### Prompt
Set out each line from the following listing that includes the word "conditional".

### Input for this task

══════════════════════════════

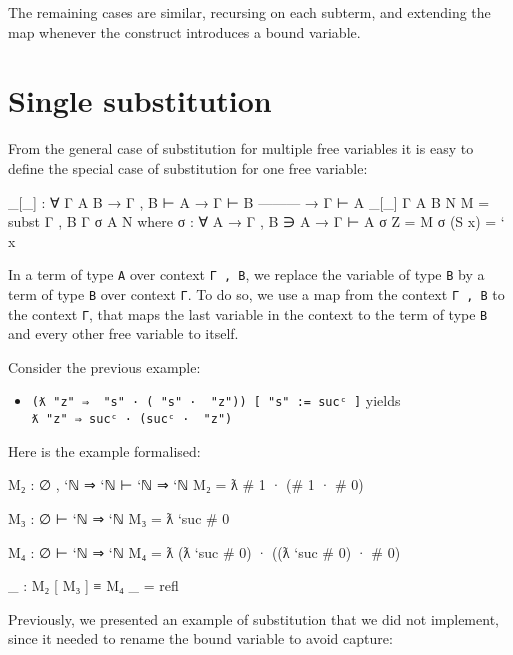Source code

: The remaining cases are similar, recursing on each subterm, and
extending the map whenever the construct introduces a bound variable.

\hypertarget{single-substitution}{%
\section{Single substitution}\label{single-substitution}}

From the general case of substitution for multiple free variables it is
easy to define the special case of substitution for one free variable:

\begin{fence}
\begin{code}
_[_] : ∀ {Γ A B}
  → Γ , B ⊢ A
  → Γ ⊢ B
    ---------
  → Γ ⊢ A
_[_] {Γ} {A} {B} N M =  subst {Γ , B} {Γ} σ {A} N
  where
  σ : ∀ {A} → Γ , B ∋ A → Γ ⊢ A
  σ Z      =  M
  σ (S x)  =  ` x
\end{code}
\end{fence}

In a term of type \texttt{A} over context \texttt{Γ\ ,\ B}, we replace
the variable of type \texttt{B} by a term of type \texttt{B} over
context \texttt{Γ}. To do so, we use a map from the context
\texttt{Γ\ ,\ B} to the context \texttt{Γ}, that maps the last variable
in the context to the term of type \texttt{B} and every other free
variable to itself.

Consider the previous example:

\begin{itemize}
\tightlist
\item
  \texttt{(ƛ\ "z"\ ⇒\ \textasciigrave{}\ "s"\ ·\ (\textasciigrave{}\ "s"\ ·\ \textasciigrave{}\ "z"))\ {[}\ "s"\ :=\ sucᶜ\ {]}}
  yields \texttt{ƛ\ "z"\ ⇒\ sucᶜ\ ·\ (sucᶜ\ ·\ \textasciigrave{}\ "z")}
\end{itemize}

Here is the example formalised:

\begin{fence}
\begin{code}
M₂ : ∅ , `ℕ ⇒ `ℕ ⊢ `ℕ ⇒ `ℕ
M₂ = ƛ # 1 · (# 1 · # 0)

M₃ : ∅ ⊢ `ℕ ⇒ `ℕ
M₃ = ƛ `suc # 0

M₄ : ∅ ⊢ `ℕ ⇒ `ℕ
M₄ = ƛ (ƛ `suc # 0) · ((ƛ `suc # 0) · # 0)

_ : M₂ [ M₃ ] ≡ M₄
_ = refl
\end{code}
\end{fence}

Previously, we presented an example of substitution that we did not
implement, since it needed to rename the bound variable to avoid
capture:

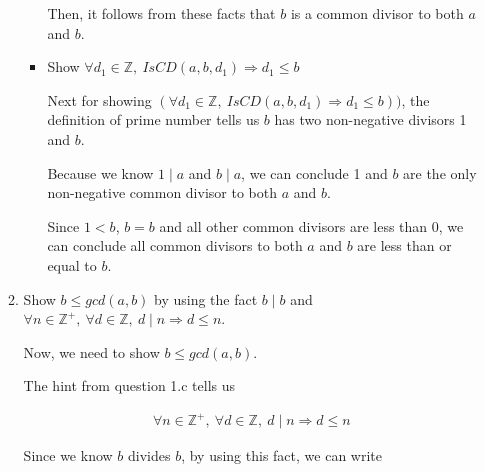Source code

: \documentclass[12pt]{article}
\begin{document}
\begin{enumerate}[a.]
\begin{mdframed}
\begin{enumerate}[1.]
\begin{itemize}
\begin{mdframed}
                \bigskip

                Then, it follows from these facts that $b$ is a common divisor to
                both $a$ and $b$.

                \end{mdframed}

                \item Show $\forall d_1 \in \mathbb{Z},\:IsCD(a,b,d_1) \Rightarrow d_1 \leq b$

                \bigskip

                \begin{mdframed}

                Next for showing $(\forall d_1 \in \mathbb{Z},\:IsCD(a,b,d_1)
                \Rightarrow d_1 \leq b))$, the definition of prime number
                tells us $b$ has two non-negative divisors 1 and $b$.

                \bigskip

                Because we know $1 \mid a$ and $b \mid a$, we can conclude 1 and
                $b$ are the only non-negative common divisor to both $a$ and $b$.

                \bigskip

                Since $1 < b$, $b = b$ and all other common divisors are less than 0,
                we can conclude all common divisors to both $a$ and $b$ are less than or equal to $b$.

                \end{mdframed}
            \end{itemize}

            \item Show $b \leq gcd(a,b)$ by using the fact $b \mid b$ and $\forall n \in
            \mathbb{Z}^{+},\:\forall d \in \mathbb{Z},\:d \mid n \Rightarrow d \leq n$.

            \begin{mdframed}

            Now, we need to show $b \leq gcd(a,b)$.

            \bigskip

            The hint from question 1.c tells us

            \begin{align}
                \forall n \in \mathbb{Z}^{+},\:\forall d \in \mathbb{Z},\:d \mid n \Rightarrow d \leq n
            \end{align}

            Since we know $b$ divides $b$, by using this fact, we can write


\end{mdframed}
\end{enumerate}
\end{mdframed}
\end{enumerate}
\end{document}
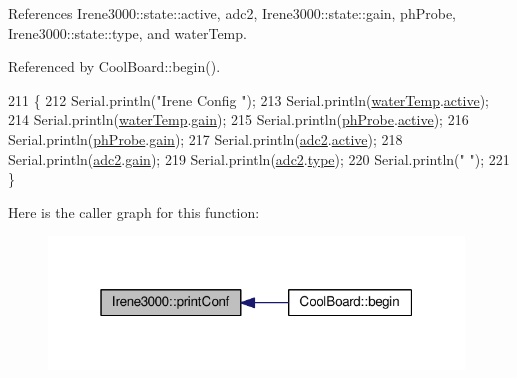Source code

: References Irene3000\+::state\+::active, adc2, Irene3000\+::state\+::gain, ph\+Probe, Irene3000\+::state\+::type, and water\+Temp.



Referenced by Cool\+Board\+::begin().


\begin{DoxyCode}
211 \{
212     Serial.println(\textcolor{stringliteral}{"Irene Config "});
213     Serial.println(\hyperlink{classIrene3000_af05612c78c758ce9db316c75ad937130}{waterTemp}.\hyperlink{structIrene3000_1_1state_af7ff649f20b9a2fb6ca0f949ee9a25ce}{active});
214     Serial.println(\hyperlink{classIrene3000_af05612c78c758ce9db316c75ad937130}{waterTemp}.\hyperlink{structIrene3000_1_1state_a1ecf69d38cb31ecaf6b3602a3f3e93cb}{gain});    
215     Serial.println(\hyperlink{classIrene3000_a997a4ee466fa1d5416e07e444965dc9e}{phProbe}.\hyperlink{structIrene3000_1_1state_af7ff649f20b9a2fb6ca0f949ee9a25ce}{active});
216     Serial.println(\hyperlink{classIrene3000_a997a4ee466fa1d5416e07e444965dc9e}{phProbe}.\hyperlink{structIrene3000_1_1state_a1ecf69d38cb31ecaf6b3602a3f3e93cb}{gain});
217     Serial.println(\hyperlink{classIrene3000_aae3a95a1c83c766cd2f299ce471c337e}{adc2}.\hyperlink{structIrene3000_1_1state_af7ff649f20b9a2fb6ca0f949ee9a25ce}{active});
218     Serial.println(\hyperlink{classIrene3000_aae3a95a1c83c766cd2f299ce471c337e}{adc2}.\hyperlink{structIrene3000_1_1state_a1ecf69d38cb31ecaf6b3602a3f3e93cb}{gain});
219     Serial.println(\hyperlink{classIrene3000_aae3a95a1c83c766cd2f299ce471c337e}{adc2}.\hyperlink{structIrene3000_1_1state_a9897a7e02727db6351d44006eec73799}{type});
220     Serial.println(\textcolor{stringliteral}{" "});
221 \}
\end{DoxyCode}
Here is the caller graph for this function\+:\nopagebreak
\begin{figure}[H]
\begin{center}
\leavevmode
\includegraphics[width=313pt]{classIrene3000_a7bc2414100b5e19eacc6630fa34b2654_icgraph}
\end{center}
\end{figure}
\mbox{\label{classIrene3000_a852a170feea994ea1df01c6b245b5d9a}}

══════════════════════════════

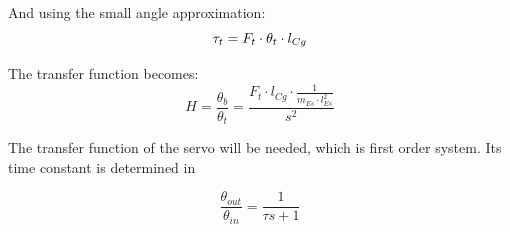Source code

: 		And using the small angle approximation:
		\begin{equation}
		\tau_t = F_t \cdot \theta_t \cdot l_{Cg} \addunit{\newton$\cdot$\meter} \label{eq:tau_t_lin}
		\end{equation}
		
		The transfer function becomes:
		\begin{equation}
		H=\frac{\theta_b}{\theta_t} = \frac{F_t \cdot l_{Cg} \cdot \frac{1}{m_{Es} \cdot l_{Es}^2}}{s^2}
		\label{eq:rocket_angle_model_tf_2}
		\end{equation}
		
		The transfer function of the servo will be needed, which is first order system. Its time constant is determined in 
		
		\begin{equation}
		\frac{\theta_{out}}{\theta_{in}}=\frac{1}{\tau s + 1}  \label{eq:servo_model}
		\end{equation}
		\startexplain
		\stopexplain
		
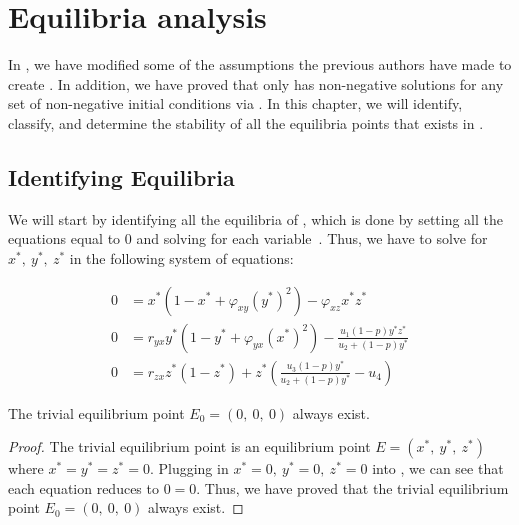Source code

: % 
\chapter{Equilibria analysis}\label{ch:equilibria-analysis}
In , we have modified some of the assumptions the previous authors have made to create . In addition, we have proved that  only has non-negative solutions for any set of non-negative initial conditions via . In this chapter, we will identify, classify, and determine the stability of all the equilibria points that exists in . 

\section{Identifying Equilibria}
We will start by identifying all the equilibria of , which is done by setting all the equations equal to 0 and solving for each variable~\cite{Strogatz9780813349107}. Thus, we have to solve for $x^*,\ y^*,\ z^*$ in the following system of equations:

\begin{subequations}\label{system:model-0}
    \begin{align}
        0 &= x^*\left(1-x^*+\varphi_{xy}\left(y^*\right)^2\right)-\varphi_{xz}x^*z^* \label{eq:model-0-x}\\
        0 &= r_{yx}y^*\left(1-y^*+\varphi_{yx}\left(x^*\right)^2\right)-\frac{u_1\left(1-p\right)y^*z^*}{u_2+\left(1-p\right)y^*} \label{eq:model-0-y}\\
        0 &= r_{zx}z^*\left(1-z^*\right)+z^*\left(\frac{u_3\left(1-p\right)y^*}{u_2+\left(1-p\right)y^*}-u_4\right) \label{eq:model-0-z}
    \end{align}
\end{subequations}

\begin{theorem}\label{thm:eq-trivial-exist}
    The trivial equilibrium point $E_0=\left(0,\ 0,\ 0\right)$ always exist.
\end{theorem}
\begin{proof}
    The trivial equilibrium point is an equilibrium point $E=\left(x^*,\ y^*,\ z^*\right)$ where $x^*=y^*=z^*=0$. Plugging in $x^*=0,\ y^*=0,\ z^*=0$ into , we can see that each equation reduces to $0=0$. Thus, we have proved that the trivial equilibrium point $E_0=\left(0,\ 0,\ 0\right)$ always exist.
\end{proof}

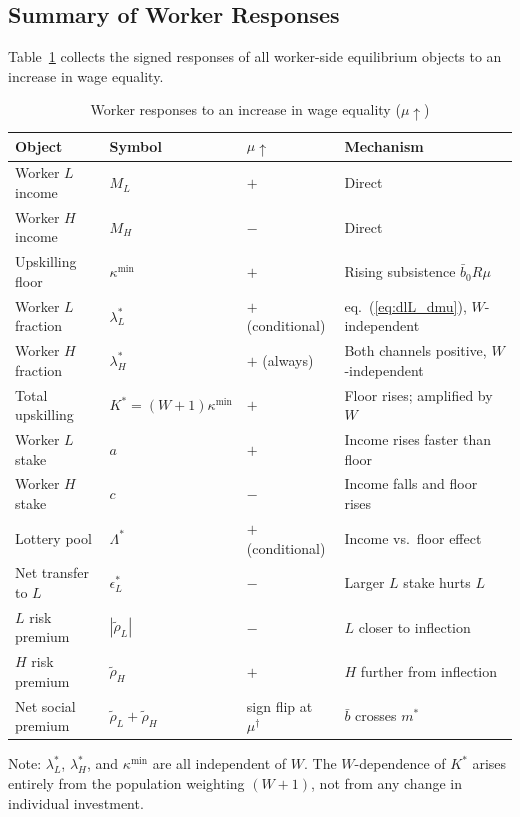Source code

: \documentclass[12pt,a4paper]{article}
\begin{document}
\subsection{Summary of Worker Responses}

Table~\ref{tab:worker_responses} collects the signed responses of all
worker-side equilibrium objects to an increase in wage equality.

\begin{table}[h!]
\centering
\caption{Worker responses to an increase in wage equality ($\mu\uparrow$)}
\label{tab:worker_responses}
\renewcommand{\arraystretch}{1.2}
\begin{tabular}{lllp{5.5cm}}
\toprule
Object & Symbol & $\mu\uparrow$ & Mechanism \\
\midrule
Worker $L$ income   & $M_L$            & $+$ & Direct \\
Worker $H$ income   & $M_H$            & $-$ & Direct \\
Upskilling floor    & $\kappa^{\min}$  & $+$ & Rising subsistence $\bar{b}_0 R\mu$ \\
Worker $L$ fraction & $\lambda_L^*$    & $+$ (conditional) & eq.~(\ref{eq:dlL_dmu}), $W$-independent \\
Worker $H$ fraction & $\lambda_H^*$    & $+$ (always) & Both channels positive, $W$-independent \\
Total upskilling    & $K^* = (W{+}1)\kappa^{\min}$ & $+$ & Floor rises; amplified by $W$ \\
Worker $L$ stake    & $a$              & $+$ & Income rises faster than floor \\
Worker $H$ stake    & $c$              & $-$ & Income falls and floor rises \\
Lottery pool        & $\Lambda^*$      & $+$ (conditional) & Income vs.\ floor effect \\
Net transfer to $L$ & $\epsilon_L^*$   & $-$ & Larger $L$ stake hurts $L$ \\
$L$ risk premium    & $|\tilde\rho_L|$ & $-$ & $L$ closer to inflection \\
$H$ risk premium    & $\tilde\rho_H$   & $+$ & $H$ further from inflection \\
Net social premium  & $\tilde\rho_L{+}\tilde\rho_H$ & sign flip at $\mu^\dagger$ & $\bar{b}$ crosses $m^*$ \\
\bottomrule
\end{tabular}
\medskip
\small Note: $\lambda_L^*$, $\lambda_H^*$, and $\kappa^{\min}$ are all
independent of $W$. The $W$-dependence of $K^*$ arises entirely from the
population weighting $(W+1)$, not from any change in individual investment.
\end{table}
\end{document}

══════════════════════════════

### Answer area
Worker $L$ fraction & $\lambda_L^*$    & $+$ (conditional) & eq.~(\ref{eq:dlL_dmu}), $W$-independent \\
Lottery pool        & $\Lambda^*$      & $+$ (conditional) & Income vs.\ floor effect \\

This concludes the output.